BEGIN

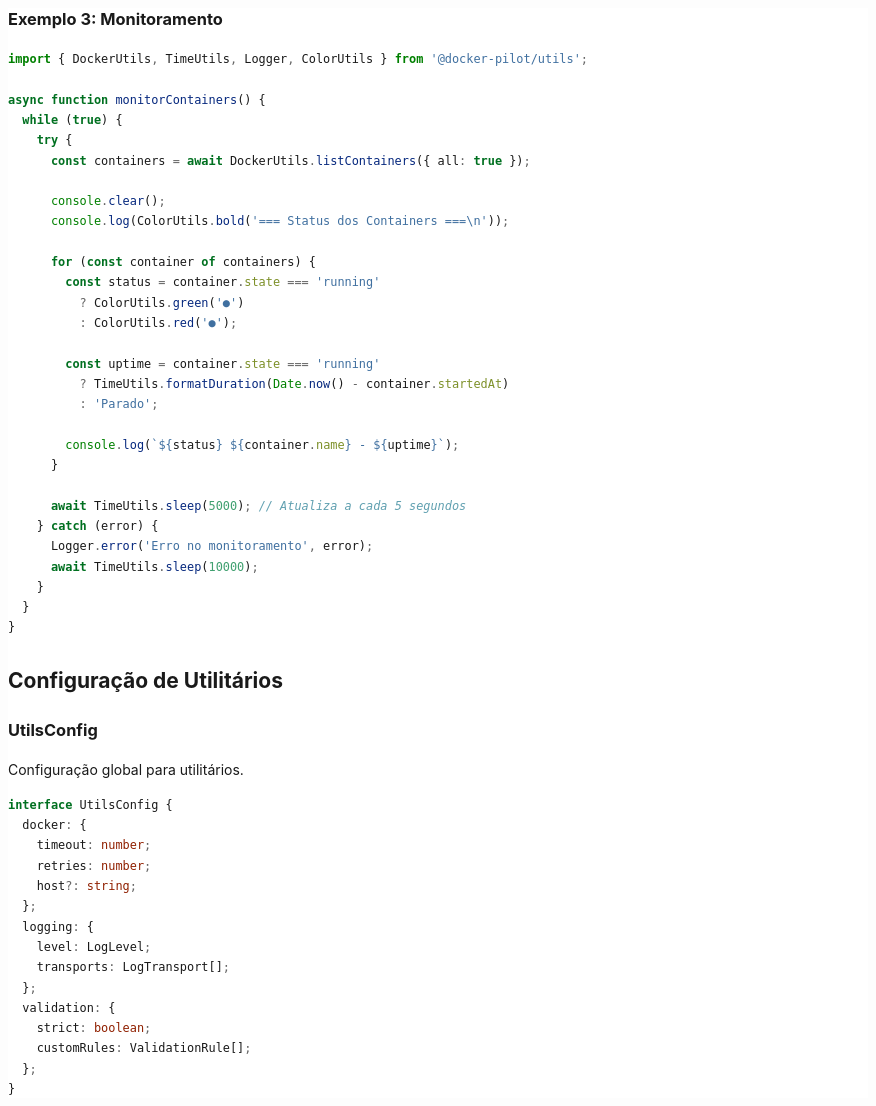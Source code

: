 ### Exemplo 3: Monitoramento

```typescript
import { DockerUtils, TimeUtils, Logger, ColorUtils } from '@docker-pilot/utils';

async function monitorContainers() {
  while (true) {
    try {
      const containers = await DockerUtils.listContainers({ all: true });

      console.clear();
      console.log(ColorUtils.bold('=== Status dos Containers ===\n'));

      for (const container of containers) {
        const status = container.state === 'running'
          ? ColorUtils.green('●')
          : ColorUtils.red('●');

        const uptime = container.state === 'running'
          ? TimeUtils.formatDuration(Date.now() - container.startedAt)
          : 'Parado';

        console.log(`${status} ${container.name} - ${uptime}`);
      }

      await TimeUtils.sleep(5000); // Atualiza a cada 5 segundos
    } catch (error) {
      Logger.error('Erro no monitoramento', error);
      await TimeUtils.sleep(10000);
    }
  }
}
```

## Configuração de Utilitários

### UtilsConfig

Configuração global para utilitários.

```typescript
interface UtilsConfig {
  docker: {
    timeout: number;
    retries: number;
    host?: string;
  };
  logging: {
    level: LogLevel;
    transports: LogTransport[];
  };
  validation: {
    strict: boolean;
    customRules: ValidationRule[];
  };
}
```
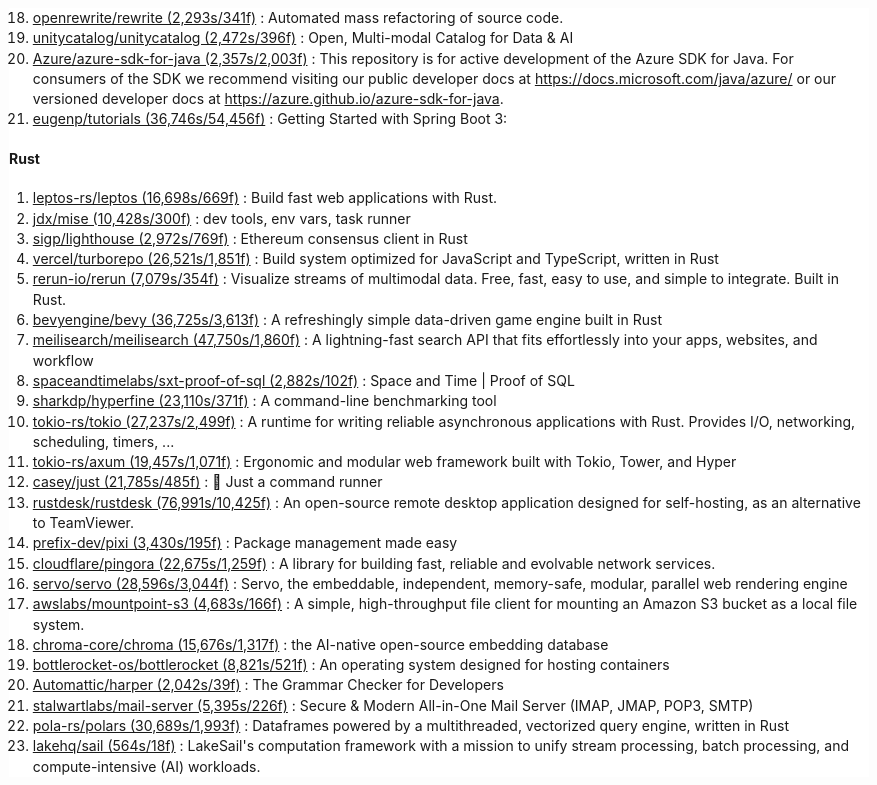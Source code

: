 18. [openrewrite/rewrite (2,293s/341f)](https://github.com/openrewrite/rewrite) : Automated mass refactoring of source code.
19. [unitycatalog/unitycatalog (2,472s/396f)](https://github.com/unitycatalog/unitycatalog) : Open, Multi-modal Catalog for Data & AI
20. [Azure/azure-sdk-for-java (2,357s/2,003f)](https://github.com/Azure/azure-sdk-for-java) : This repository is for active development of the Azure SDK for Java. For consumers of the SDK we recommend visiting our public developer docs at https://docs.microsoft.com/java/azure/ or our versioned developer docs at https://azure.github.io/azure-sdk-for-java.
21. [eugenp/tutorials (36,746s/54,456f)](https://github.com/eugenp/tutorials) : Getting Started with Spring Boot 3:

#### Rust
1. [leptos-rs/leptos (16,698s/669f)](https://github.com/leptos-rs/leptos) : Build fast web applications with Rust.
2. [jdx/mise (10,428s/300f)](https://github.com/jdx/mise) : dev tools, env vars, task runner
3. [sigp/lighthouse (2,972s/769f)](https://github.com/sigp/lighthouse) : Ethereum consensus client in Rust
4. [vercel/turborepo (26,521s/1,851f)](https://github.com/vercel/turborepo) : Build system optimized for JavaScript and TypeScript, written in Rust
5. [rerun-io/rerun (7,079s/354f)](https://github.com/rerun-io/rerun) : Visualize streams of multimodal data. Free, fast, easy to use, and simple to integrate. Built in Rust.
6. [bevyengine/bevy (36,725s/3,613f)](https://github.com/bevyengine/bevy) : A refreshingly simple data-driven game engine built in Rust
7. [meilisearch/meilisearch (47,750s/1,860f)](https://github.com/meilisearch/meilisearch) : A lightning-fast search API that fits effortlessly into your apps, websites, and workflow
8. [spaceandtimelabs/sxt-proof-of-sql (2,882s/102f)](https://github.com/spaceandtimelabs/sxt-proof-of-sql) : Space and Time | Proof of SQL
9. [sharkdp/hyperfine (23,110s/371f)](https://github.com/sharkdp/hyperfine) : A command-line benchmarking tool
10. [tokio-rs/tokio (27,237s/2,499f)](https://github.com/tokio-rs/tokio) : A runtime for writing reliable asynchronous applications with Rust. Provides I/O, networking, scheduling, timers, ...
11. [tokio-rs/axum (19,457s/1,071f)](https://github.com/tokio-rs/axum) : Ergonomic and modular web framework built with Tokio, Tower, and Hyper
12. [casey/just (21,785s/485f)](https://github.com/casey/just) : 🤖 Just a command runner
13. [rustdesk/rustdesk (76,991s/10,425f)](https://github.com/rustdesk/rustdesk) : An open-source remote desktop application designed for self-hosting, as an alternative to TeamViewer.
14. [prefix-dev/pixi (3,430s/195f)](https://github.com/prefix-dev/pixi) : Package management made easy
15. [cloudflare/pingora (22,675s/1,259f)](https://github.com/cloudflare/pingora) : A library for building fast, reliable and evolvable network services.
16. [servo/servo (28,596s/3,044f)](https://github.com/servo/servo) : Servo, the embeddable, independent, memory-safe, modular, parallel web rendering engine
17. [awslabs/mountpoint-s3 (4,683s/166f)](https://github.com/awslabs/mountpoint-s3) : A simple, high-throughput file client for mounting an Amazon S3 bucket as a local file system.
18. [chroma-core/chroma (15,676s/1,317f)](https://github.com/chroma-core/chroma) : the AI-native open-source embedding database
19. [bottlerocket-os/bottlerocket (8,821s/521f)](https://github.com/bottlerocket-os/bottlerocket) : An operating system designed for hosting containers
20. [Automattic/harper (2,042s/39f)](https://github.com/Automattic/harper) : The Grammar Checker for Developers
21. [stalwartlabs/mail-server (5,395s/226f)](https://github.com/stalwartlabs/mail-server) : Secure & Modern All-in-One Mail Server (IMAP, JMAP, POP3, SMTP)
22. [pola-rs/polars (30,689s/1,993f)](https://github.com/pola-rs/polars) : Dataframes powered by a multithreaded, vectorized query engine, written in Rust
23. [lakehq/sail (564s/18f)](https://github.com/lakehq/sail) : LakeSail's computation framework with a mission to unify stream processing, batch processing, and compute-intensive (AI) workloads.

END

--- Problem description ---
The expected answer is a copy of each line in the records that holds the word "reliable".

--- Reply to the task ---
10. [tokio-rs/tokio (27,237s/2,499f)](https://github.com/tokio-rs/tokio) : A runtime for writing reliable asynchronous applications with Rust. Provides I/O, networking, scheduling, timers, ...
15. [cloudflare/pingora (22,675s/1,259f)](https://github.com/cloudflare/pingora) : A library for building fast, reliable and evolvable network services.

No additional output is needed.